● **Assignment**
The lines below starting at the line containing "for Windows users" and ending at the line containing "configured. Therefore, you" are to be repeated exactly, with both ends kept and nothing else added.
*** Opening Material provided ***
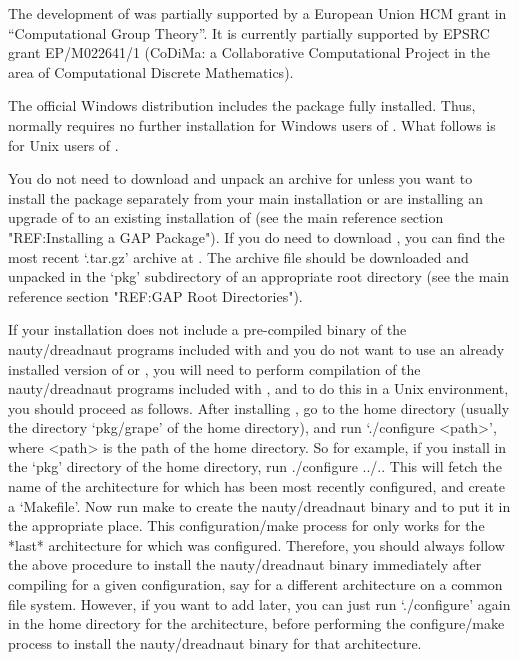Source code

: The development of {\GRAPE} was partially supported by a European
Union HCM grant in ``Computational Group Theory''. It is currently
partially supported by EPSRC grant EP/M022641/1 (CoDiMa: a Collaborative
Computational Project in the area of Computational Discrete Mathematics).



The official {\GAP} Windows distribution includes the {\GRAPE} package
fully installed.  Thus, {\GRAPE} normally requires no further installation
for Windows users of {\GAP}. What follows is for Unix users of {\GRAPE}.

You do not need to download and unpack an archive for {\GRAPE} unless you
want to install the package separately from your main {\GAP} installation
or are installing an upgrade of {\GRAPE} to an existing installation
of {\GAP} (see the main {\GAP} reference section "REF:Installing a GAP
Package").  If you do need to download {\GRAPE}, you can find the most
recent `.tar.gz' archive at .
The archive file should be downloaded and unpacked in the `pkg'
subdirectory of an appropriate {\GAP} root directory (see the main {\GAP}
reference section "REF:GAP Root Directories").

If your {\GRAPE} installation does not include a pre-compiled binary of 
the nauty/dreadnaut programs included with {\GRAPE} and you do not want 
to use an already installed version of {\nauty} or {\bliss}, you will 
need to perform compilation of the nauty/dreadnaut programs included with
{\GRAPE}, and to do this in a Unix environment, you should proceed as
follows.  After installing {\GAP}, go to the {\GRAPE} home directory
(usually the directory `pkg/grape' of the {\GAP} home directory),
and run `./configure <path>', where <path> is the path of the {\GAP}
home directory.  So for example, if you install {\GRAPE} in the `pkg'
directory of the {\GAP} home directory, run 
\begintt 
./configure ../..
\endtt 
This will fetch the name of the architecture for which {\GAP}
has been most recently configured, and create a `Makefile'. Now run
\begintt 
make 
\endtt 
to create the nauty/dreadnaut binary and to put
it in the appropriate place.  This configuration/make process for
{\GRAPE} only works for the *last* architecture for which {\GAP} was
configured. Therefore, you should always follow the above procedure to
install the nauty/dreadnaut binary immediately after compiling {\GAP}
for a given configuration, say for a different architecture on a common
file system. However, if you want to add {\GRAPE} later, you can just run
`./configure' again in the {\GAP} home directory for the architecture,
before performing the {\GRAPE} configure/make process to install the
nauty/dreadnaut binary for that architecture.

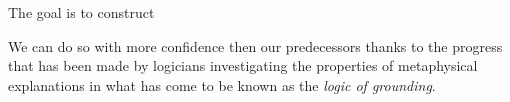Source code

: \documentclass{article}
\theoremstyle{definition}
\theoremstyle{definition}
\theoremstyle{definition}
\theoremstyle{definition}
\theoremstyle{remark}
\theoremstyle{definition}
\theoremstyle{definition}
\begin{document}
The goal is to construct  

We can do so with more confidence then our predecessors thanks to the progress that has been made by logicians investigating the properties of metaphysical explanations in what has come to be known as the \textit{logic of grounding}.
 
 
\end{document}
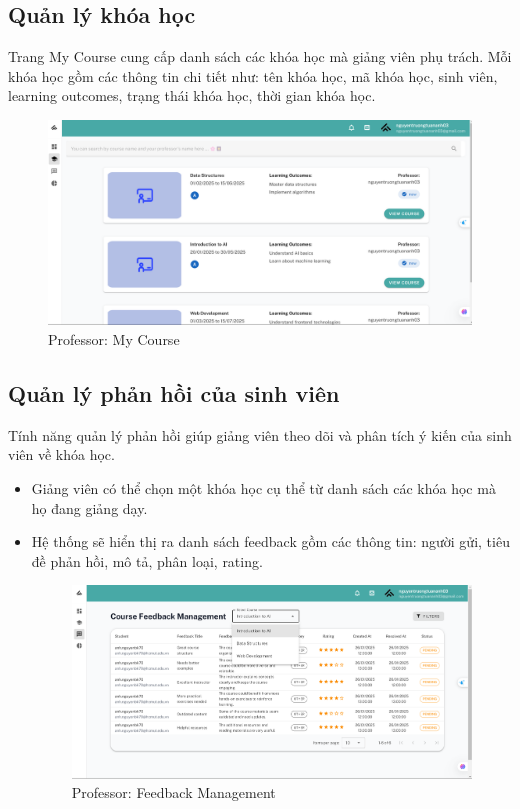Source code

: \subsection{Quản lý khóa học}
Trang My Course cung cấp danh sách các khóa học mà giảng viên phụ trách. Mỗi khóa học gồm các thông tin chi tiết như: tên khóa học, mã khóa học, sinh viên, learning outcomes, trạng thái khóa học, thời gian khóa học.
\begin{figure}[H]
        \centering
        \includegraphics[width=0.8\linewidth]{images/course_professor.png}
        \caption{Professor: My Course}
        \label{fig:course_professor}
    \end{figure}
\subsection{Quản lý phản hồi của sinh viên}
Tính năng quản lý phản hồi giúp giảng viên theo dõi và phân tích ý kiến của sinh viên về khóa học.
\begin{itemize}
    \item Giảng viên có thể chọn một khóa học cụ thể từ danh sách các khóa học mà họ đang giảng dạy.
    \item Hệ thống sẽ hiển thị ra danh sách feedback gồm các thông tin: người gửi, tiêu đề phản hồi, mô tả, phân loại, rating.
    \begin{figure}[H]
        \centering
        \includegraphics[width=0.8\linewidth]{images/feedback_professor.png}
        \caption{Professor: Feedback Management}
        \label{fig:feedback_professor}
    \end{figure}
\end{itemize}
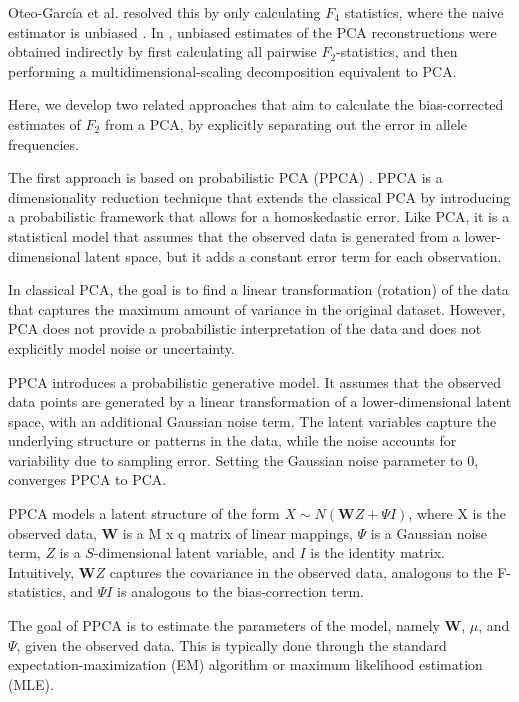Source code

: \documentclass[12pt, letterpaper]{article}
\begin{document}
Oteo-García et al. resolved this by only calculating $F_4$ statistics, where the naive estimator is unbiased \cite{oteo-garcia_geometrical_2021}. In \cite{peter_geometric_2022}, unbiased estimates of the PCA reconstructions were obtained indirectly by first calculating all pairwise $F_2$-statistics, and then performing a multidimensional-scaling decomposition equivalent to PCA. 

Here, we develop two related approaches that aim to calculate the bias-corrected estimates of $F_2$ from a PCA, by explicitly separating out the error in allele frequencies.

The first approach is based on probabilistic PCA (PPCA) \cite{tipping_probabilistic_nodate, agrawal_scalable_2020}.
PPCA is a dimensionality reduction technique that extends the classical PCA by introducing a probabilistic framework that allows for a homoskedastic error. Like PCA, it is a statistical model that assumes that the observed data is generated from a lower-dimensional latent space, but it adds a constant error term for each observation.

In classical PCA, the goal is to find a linear transformation (rotation) of the data that captures the maximum amount of variance in the original dataset. However, PCA does not provide a probabilistic interpretation of the data and does not explicitly model noise or uncertainty.

PPCA introduces a probabilistic generative model. It assumes that the observed data points are generated by a linear transformation of a lower-dimensional latent space, with an additional Gaussian noise term. The latent variables capture the underlying structure or patterns in the data, while the noise accounts for variability due to sampling error. Setting the Gaussian noise parameter to 0, converges PPCA to PCA.

PPCA models a latent structure of the form $X \sim N(\mathbf{W}Z + \Psi I)$, where X is the observed data, $\mathbf{W}$ is a M x q matrix of linear mappings, $\Psi$ is a Gaussian noise term, $Z$ is a $S$-dimensional latent variable, and $I$ is the identity matrix. Intuitively, $\mathbf{W}Z$ captures the covariance in the observed data, analogous to the F-statistics, and $\Psi I$ is analogous to the bias-correction term.

The goal of PPCA is to estimate the parameters of the model, namely $\mathbf{W}$, $\mu$, and $\Psi$, given the observed data. This is typically done through the standard expectation-maximization (EM) algorithm or maximum likelihood estimation (MLE).
\end{document}

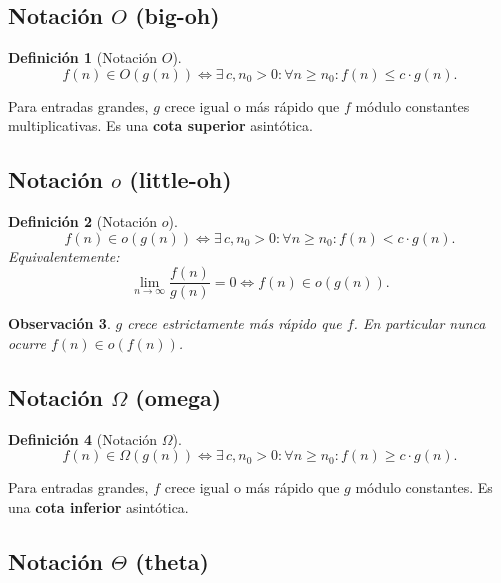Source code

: \documentclass[11pt,a4paper]{article}
\theoremstyle{definicion}
\newtheorem{definicion}{Definici\'on}[section]
\newtheorem{observacion}[definicion]{Observaci\'on}
\begin{document}
\subsection{Notaci\'on $O$ (big-oh)}

\begin{definicion}[Notaci\'on $O$]
\[
f(n) \in O(g(n)) \iff \exists\, c, n_0 > 0 : \forall n \geq n_0 : f(n) \leq c \cdot g(n).
\]
\end{definicion}

\begin{intuicion}
Para entradas grandes, $g$ crece igual o m\'as r\'apido que $f$ m\'odulo constantes multiplicativas. Es una \textbf{cota superior} asint\'otica.
\end{intuicion}

\subsection{Notaci\'on $o$ (little-oh)}

\begin{definicion}[Notaci\'on $o$]
\[
f(n) \in o(g(n)) \iff \exists\, c, n_0 > 0 : \forall n \geq n_0 : f(n) < c \cdot g(n).
\]
Equivalentemente:
\[
\lim_{n \to \infty} \frac{f(n)}{g(n)} = 0 \iff f(n) \in o(g(n)).
\]
\end{definicion}

\begin{observacion}
$g$ crece \emph{estrictamente} m\'as r\'apido que $f$. En particular \emph{nunca} ocurre $f(n) \in o(f(n))$.
\end{observacion}

\subsection{Notaci\'on $\Omega$ (omega)}

\begin{definicion}[Notaci\'on $\Omega$]
\[
f(n) \in \Omega(g(n)) \iff \exists\, c, n_0 > 0 : \forall n \geq n_0 : f(n) \geq c \cdot g(n).
\]
\end{definicion}

\begin{intuicion}
Para entradas grandes, $f$ crece igual o m\'as r\'apido que $g$ m\'odulo constantes. Es una \textbf{cota inferior} asint\'otica.
\end{intuicion}

\subsection{Notaci\'on $\Theta$ (theta)}
\end{document}
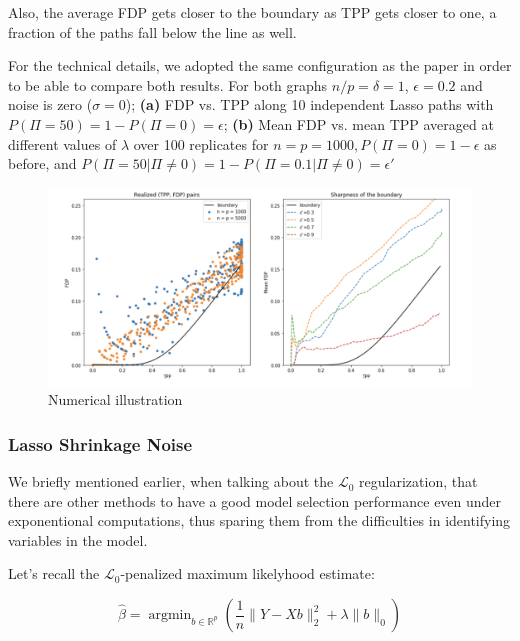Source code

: \documentclass[10pt,onecolumn,letterpaper]{article}
\DeclareMathOperator*{\argmin}{argmin}
\begin{document}
Also, the average FDP gets closer to the boundary as TPP gets closer to one, a fraction of the paths fall below the line as well.
\newline

For the technical details, we adopted the same configuration as the paper in order to be able to compare both results. For both graphs $n/p = \delta = 1$, $\epsilon = 0.2$ and noise is zero ($\sigma = 0$);  \textbf{(a)} FDP vs. TPP along 10 independent Lasso paths with $P(\Pi = 50) = 1 - P(\Pi = 0) = \epsilon$;  \textbf{(b)} Mean FDP vs. mean TPP averaged at different values of $\lambda$ over 100 replicates for $n = p = 1000, P(\Pi = 0) = 1 - \epsilon$ as before, and $P(\Pi = 50| \Pi \neq 0) = 1 - P(\Pi = 0.1| \Pi \neq 0) = \epsilon \prime $


\begin{figure}[!htbp]
   \begin{center}
	\includegraphics[width=1.0\linewidth]{num_illustration}
   \caption{Numerical illustration}
   \label{fig:numillustration}
   \end{center}
\end{figure}


\subsubsection{Lasso Shrinkage Noise}

We briefly mentioned earlier, when talking about the $\mathcal{L}_0$ regularization, that there are other methods to have a good model selection performance even under exponentional computations, thus sparing them from the difficulties in identifying variables in the model.
\newline 

Let's recall the $\mathcal{L}_0$-penalized maximum likelyhood estimate:

$$
\hat{\beta} = \argmin_{b \in \mathbb{R}^p} \left( \frac{1}{n}\lVert Y - Xb \rVert_2^2 + \lambda \lVert b \rVert_0 \right )
$$
\end{document}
*** Closing Material provided ***
● **Your solution**
for Windows users of {\GAP}. What follows is for Unix users of {\GRAPE}.

You do not need to download and unpack an archive for {\GRAPE} unless you
want to install the package separately from your main {\GAP} installation
or are installing an upgrade of {\GRAPE} to an existing installation
of {\GAP} (see the main {\GAP} reference section "REF:Installing a GAP
Package").  If you do need to download {\GRAPE}, you can find the most
recent `.tar.gz' archive at .
The archive file should be downloaded and unpacked in the `pkg'
subdirectory of an appropriate {\GAP} root directory (see the main {\GAP}
reference section "REF:GAP Root Directories").

If your {\GRAPE} installation does not include a pre-compiled binary of 
the nauty/dreadnaut programs included with {\GRAPE} and you do not want 
to use an already installed version of {\nauty} or {\bliss}, you will 
need to perform compilation of the nauty/dreadnaut programs included with
{\GRAPE}, and to do this in a Unix environment, you should proceed as
follows.  After installing {\GAP}, go to the {\GRAPE} home directory
(usually the directory `pkg/grape' of the {\GAP} home directory),
and run `./configure <path>', where <path> is the path of the {\GAP}
home directory.  So for example, if you install {\GRAPE} in the `pkg'
directory of the {\GAP} home directory, run 
\begintt 
./configure ../..
\endtt 
This will fetch the name of the architecture for which {\GAP}
has been most recently configured, and create a `Makefile'. Now run
\begintt 
make 
\endtt 
to create the nauty/dreadnaut binary and to put
it in the appropriate place.  This configuration/make process for
{\GRAPE} only works for the *last* architecture for which {\GAP} was
configured. Therefore, you should always follow the above procedure to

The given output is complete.